Top of Supplied records

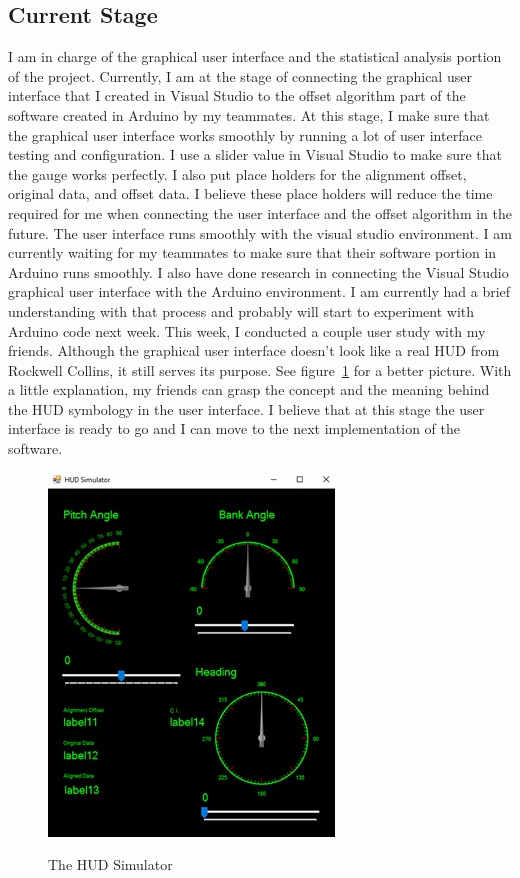\subsection{Current Stage}
I am in charge of the graphical user interface and the statistical analysis portion of the project. Currently, I am at the stage of connecting the graphical user interface that I created in Visual Studio to the offset algorithm part of the software created in Arduino by my teammates. At this stage, I make sure that the graphical user interface works smoothly by running a lot of user interface testing and configuration. I use a slider value in Visual Studio to make sure that the gauge works perfectly. I also put place holders for the alignment offset, original data, and offset data. I believe these place holders will reduce the time required for me when connecting the user interface and the offset algorithm in the future. The user interface runs smoothly with the visual studio environment. I am currently waiting for my teammates to make sure that their software portion in Arduino runs smoothly. I also have done research in connecting the Visual Studio graphical user interface with the Arduino environment. I am currently had a brief understanding with that process and probably will start to experiment with Arduino code next week. This week, I conducted a couple user study with my friends. Although the graphical user interface doesn’t look like a real HUD from Rockwell Collins, it still serves its purpose. See figure~\ref{fig:hudsim} for a better picture. With a little explanation, my friends can grasp the concept and the meaning behind the HUD symbology in the user interface. I believe that at this stage the user interface is ready to go and I can move to the next implementation of the software. 

\begin{figure}
    \caption{The HUD Simulator}
    \includegraphics{img/hudsim}
    \label{fig:hudsim}
\end{figure}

Bottom of Supplied records

■ **Your assignment**
Exclude the pictures and repeat the entries word for word.

■ **Response**
\subsection{Current Stage}
I am in charge of the graphical user interface and the statistical analysis portion of the project. Currently, I am at the stage of connecting the graphical user interface that I created in Visual Studio to the offset algorithm part of the software created in Arduino by my teammates. At this stage, I make sure that the graphical user interface works smoothly by running a lot of user interface testing and configuration. I use a slider value in Visual Studio to make sure that the gauge works perfectly. I also put place holders for the alignment offset, original data, and offset data. I believe these place holders will reduce the time required for me when connecting the user interface and the offset algorithm in the future. The user interface runs smoothly with the visual studio environment. I am currently waiting for my teammates to make sure that their software portion in Arduino runs smoothly. I also have done research in connecting the Visual Studio graphical user interface with the Arduino environment. I am currently had a brief understanding with that process and probably will start to experiment with Arduino code next week. This week, I conducted a couple user study with my friends. Although the graphical user interface doesn’t look like a real HUD from Rockwell Collins, it still serves its purpose. See figure~\ref{fig:hudsim} for a better picture. With a little explanation, my friends can grasp the concept and the meaning behind the HUD symbology in the user interface. I believe that at this stage the user interface is ready to go and I can move to the next implementation of the software. 

\begin{figure}
    \caption{The HUD Simulator}
    \includegraphics{img/hudsim}
    \label{fig:hudsim}
\end{figure}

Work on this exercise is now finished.